Scalpers in a foul mood over the Toronto Blue Jays
Head to the Rogers Centre before any Toronto Blue Jays game this year, and you'll notice the place seems quiet.
What used to be a flood of foot traffic by box offices and the cable-stayed bridge over the Union Station Rail Corridor has turned into a muted trickle of game-goers entering in to the stadium.
It's not news: attendance at Jays games is down—by a whopping 30 per cent, in fact—and it's only the first week.
Last Thursday's home opener, typically one of the most exciting and fast-selling games of the season, was an historic flop.
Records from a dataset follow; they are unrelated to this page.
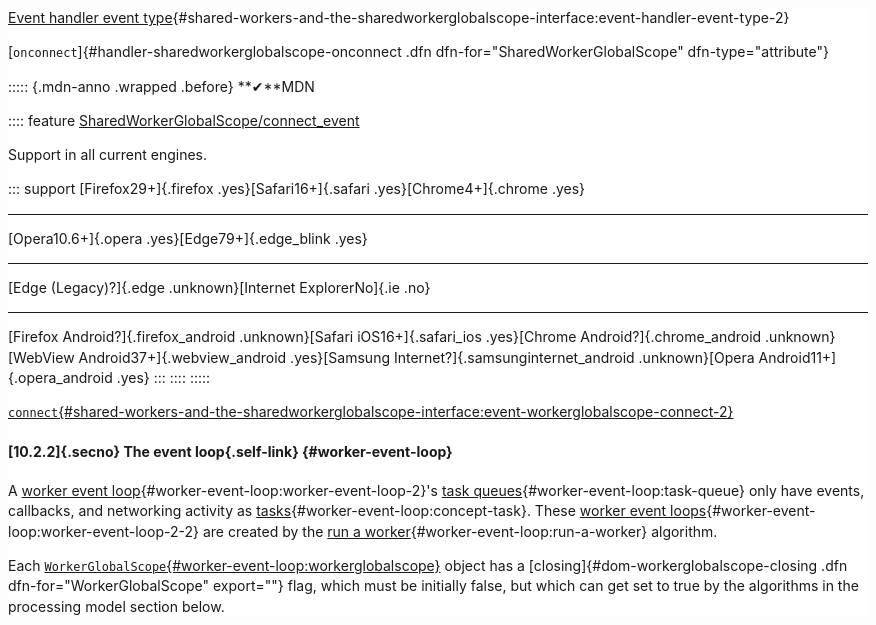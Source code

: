[Event handler event
type](webappapis.html#event-handler-event-type){#shared-workers-and-the-sharedworkerglobalscope-interface:event-handler-event-type-2}

[`onconnect`]{#handler-sharedworkerglobalscope-onconnect .dfn
dfn-for="SharedWorkerGlobalScope" dfn-type="attribute"}

::::: {.mdn-anno .wrapped .before}
**✔**MDN

:::: feature
[SharedWorkerGlobalScope/connect_event](https://developer.mozilla.org/en-US/docs/Web/API/SharedWorkerGlobalScope/connect_event "The connect event is fired in shared workers at their SharedWorkerGlobalScope when a new client connects.")

Support in all current engines.

::: support
[Firefox29+]{.firefox .yes}[Safari16+]{.safari .yes}[Chrome4+]{.chrome
.yes}

------------------------------------------------------------------------

[Opera10.6+]{.opera .yes}[Edge79+]{.edge_blink .yes}

------------------------------------------------------------------------

[Edge (Legacy)?]{.edge .unknown}[Internet ExplorerNo]{.ie .no}

------------------------------------------------------------------------

[Firefox Android?]{.firefox_android .unknown}[Safari iOS16+]{.safari_ios
.yes}[Chrome Android?]{.chrome_android .unknown}[WebView
Android37+]{.webview_android .yes}[Samsung
Internet?]{.samsunginternet_android .unknown}[Opera
Android11+]{.opera_android .yes}
:::
::::
:::::

[`connect`{#shared-workers-and-the-sharedworkerglobalscope-interface:event-workerglobalscope-connect-2}](indices.html#event-workerglobalscope-connect)

#### [10.2.2]{.secno} The event loop[](#worker-event-loop){.self-link} {#worker-event-loop}

A [worker event
loop](webappapis.html#worker-event-loop-2){#worker-event-loop:worker-event-loop-2}\'s
[task queues](webappapis.html#task-queue){#worker-event-loop:task-queue}
only have events, callbacks, and networking activity as
[tasks](webappapis.html#concept-task){#worker-event-loop:concept-task}.
These [worker event
loops](webappapis.html#worker-event-loop-2){#worker-event-loop:worker-event-loop-2-2}
are created by the [run a
worker](#run-a-worker){#worker-event-loop:run-a-worker} algorithm.

Each
[`WorkerGlobalScope`{#worker-event-loop:workerglobalscope}](#workerglobalscope)
object has a [closing]{#dom-workerglobalscope-closing .dfn
dfn-for="WorkerGlobalScope" export=""} flag, which must be initially
false, but which can get set to true by the algorithms in the processing
model section below.

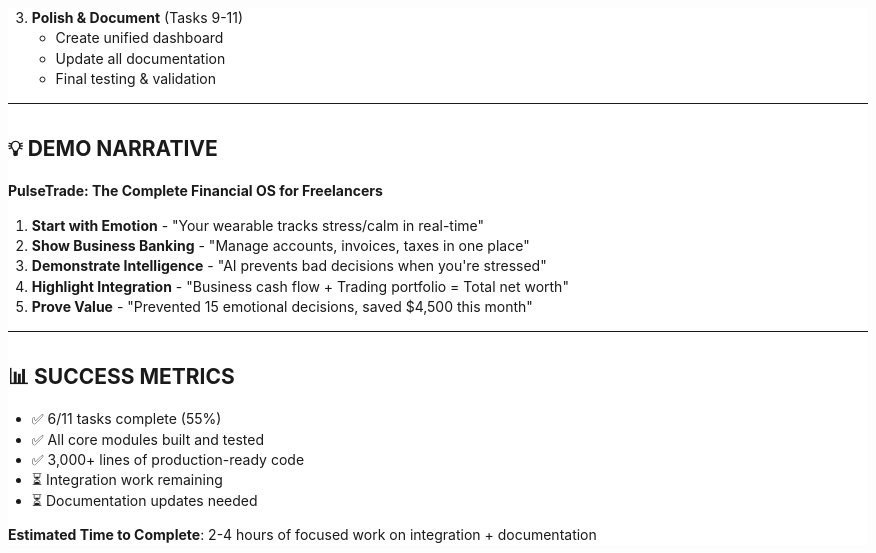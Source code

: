 3. **Polish & Document** (Tasks 9-11)
   - Create unified dashboard
   - Update all documentation
   - Final testing & validation

---

## 💡 DEMO NARRATIVE

**PulseTrade: The Complete Financial OS for Freelancers**

1. **Start with Emotion** - "Your wearable tracks stress/calm in real-time"
2. **Show Business Banking** - "Manage accounts, invoices, taxes in one place"
3. **Demonstrate Intelligence** - "AI prevents bad decisions when you're stressed"
4. **Highlight Integration** - "Business cash flow + Trading portfolio = Total net worth"
5. **Prove Value** - "Prevented 15 emotional decisions, saved $4,500 this month"

---

## 📊 SUCCESS METRICS

- ✅ 6/11 tasks complete (55%)
- ✅ All core modules built and tested
- ✅ 3,000+ lines of production-ready code
- ⏳ Integration work remaining
- ⏳ Documentation updates needed

**Estimated Time to Complete**: 2-4 hours of focused work on integration + documentation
For the first time in over a decade, thousands of tickets were available for the game against the Detroit Tigers (we lost) for an event that has previously sold out within minutes and filled the stadium with thundering rally cries.
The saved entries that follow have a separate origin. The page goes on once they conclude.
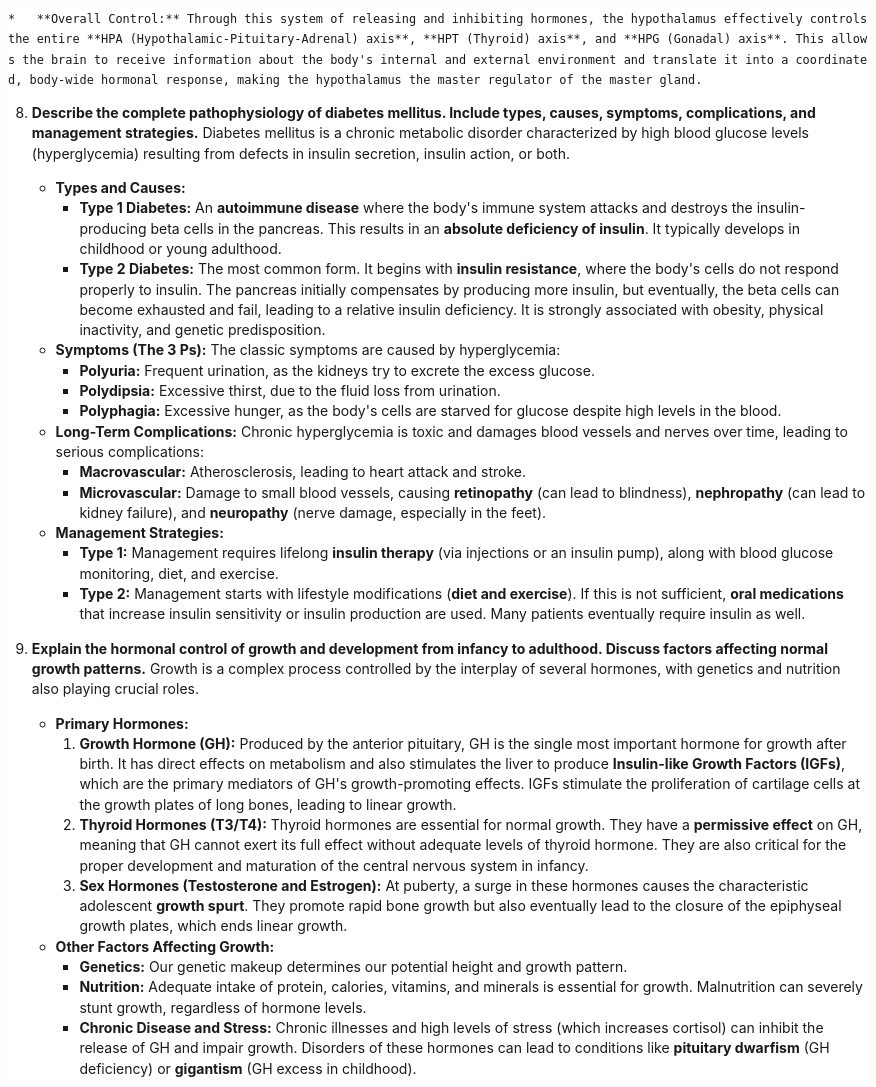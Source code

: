     *   **Overall Control:** Through this system of releasing and inhibiting hormones, the hypothalamus effectively controls the entire **HPA (Hypothalamic-Pituitary-Adrenal) axis**, **HPT (Thyroid) axis**, and **HPG (Gonadal) axis**. This allows the brain to receive information about the body's internal and external environment and translate it into a coordinated, body-wide hormonal response, making the hypothalamus the master regulator of the master gland.

8.  **Describe the complete pathophysiology of diabetes mellitus. Include types, causes, symptoms, complications, and management strategies.**
    Diabetes mellitus is a chronic metabolic disorder characterized by high blood glucose levels (hyperglycemia) resulting from defects in insulin secretion, insulin action, or both.
    *   **Types and Causes:**
        *   **Type 1 Diabetes:** An **autoimmune disease** where the body's immune system attacks and destroys the insulin-producing beta cells in the pancreas. This results in an **absolute deficiency of insulin**. It typically develops in childhood or young adulthood.
        *   **Type 2 Diabetes:** The most common form. It begins with **insulin resistance**, where the body's cells do not respond properly to insulin. The pancreas initially compensates by producing more insulin, but eventually, the beta cells can become exhausted and fail, leading to a relative insulin deficiency. It is strongly associated with obesity, physical inactivity, and genetic predisposition.
    *   **Symptoms (The 3 Ps):** The classic symptoms are caused by hyperglycemia:
        *   **Polyuria:** Frequent urination, as the kidneys try to excrete the excess glucose.
        *   **Polydipsia:** Excessive thirst, due to the fluid loss from urination.
        *   **Polyphagia:** Excessive hunger, as the body's cells are starved for glucose despite high levels in the blood.
    *   **Long-Term Complications:** Chronic hyperglycemia is toxic and damages blood vessels and nerves over time, leading to serious complications:
        *   **Macrovascular:** Atherosclerosis, leading to heart attack and stroke.
        *   **Microvascular:** Damage to small blood vessels, causing **retinopathy** (can lead to blindness), **nephropathy** (can lead to kidney failure), and **neuropathy** (nerve damage, especially in the feet).
    *   **Management Strategies:**
        *   **Type 1:** Management requires lifelong **insulin therapy** (via injections or an insulin pump), along with blood glucose monitoring, diet, and exercise.
        *   **Type 2:** Management starts with lifestyle modifications (**diet and exercise**). If this is not sufficient, **oral medications** that increase insulin sensitivity or insulin production are used. Many patients eventually require insulin as well.

9.  **Explain the hormonal control of growth and development from infancy to adulthood. Discuss factors affecting normal growth patterns.**
    Growth is a complex process controlled by the interplay of several hormones, with genetics and nutrition also playing crucial roles.
    *   **Primary Hormones:**
        1.  **Growth Hormone (GH):** Produced by the anterior pituitary, GH is the single most important hormone for growth after birth. It has direct effects on metabolism and also stimulates the liver to produce **Insulin-like Growth Factors (IGFs)**, which are the primary mediators of GH's growth-promoting effects. IGFs stimulate the proliferation of cartilage cells at the growth plates of long bones, leading to linear growth.
        2.  **Thyroid Hormones (T3/T4):** Thyroid hormones are essential for normal growth. They have a **permissive effect** on GH, meaning that GH cannot exert its full effect without adequate levels of thyroid hormone. They are also critical for the proper development and maturation of the central nervous system in infancy.
        3.  **Sex Hormones (Testosterone and Estrogen):** At puberty, a surge in these hormones causes the characteristic adolescent **growth spurt**. They promote rapid bone growth but also eventually lead to the closure of the epiphyseal growth plates, which ends linear growth.
    *   **Other Factors Affecting Growth:**
        *   **Genetics:** Our genetic makeup determines our potential height and growth pattern.
        *   **Nutrition:** Adequate intake of protein, calories, vitamins, and minerals is essential for growth. Malnutrition can severely stunt growth, regardless of hormone levels.
        *   **Chronic Disease and Stress:** Chronic illnesses and high levels of stress (which increases cortisol) can inhibit the release of GH and impair growth.
    Disorders of these hormones can lead to conditions like **pituitary dwarfism** (GH deficiency) or **gigantism** (GH excess in childhood).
But these days, the only sound you'll hear on the Rogers Centre grounds pre-game are the gravelly voices of people yelling, "Tickets! Tickets! Tickets!"
Walking the park by the stadium's southeast entrance across from the Rec Room are the reliable roster of seasoned scalpers, hustling tickets to Jays games that, apparently, no one wants to go to.
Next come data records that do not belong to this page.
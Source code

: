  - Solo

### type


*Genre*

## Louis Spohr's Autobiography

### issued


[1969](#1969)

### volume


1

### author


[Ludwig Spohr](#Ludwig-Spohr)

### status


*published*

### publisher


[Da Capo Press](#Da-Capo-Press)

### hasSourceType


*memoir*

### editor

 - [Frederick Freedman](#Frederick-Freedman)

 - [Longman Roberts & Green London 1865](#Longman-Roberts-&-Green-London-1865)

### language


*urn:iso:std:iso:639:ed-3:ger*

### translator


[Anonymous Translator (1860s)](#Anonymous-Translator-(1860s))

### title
"It's awful," says one scalper, who goes by Adam and has been selling tickets for over 20 years. "This season is awful."
Working in conjunction with the guys behind the hot dog stand, many of the scalpers here have been working the Rogers Centre for years, buying, redistributing and selling tickets even back when the massive stadium was still the SkyDome.
But this season's been one of the worst opening weeks they've seen, say some—nothing like the blue crush shenanigans of 2015, the year of the iconic Bautista bat flip.
According to Adam, the ticket broker he works for now buys 75 per cent fewer tickets from the Rogers Centre than he did last season.
"We have no star players," says another scalper wearing a scruffy black jacket who didn't want to be named. "Everyone's watching basketball."
With the death knell of the Kevin Pillar trade throwing a cloud over this year's lack-lustre season, they must now must hustle twice as hard to sell their tickets, though Adam thinks the team and Rogers Centre needs to step up their game too.
"We need to bring back the $2 Tuesday," he says, referring to the promotion that let fans buy discounted tickets for a mere toonie, which was banned due to unruly fan behaviour.
But unless the Jays get a new star player, it looks like both scalpers and the Rogers Centre will see attendance numbers staying low. "Sales are down for everybody. For tickets, even the hot dog stand."